Please tally how many lines in the entries below include the word "supersymmetric", giving only the number.

DATA FOR THIS EXERCISE START

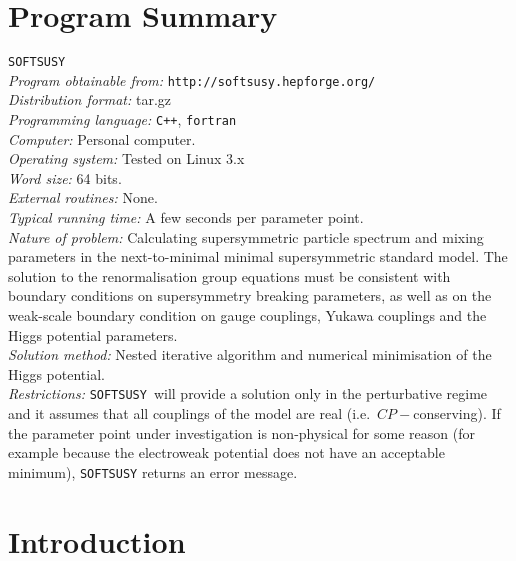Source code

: \documentclass[final,3p,times,pdflatex]{elsarticle}
\def\SOFTSUSY{{\tt SOFTSUSY}}
\begin{document}
\section{Program Summary}
 \SOFTSUSY{}\\
{\em Program obtainable   from:} {\tt http://softsusy.hepforge.org/}\\
{\em Distribution format:}\/ tar.gz\\
{\em Programming language:} {\tt C++}, {\tt fortran}\\
{\em Computer:}\/ Personal computer.\\
{\em Operating system:}\/ Tested on Linux 3.x\\
{\em Word size:}\/ 64 bits.\\
{\em External routines:}\/ None.\\
{\em Typical running time:}\/ A few seconds per parameter point.\\
{\em Nature of problem:}\/ Calculating supersymmetric particle spectrum and
mixing parameters in the next-to-minimal minimal supersymmetric standard
model. The solution to the renormalisation group equations must be consistent
with boundary conditions on supersymmetry breaking parameters, as
well as on the weak-scale boundary condition on gauge 
couplings, Yukawa couplings and the Higgs potential parameters.\\
{\em Solution method:}\/ Nested iterative algorithm and numerical minimisation
of the Higgs potential. \\
{\em Restrictions:} \SOFTSUSY~will provide a solution only in the
perturbative regime and it
assumes that all couplings of the model are real
(i.e.\ $CP-$conserving). If the parameter point under investigation is
non-physical for some reason (for example because the electroweak potential
does not have an acceptable minimum), \SOFTSUSY{} returns an error message.

\newpage

\section{Introduction}
\end{document}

DATA FOR THIS EXERCISE END

▸ **EXPECTED ANSWER**
2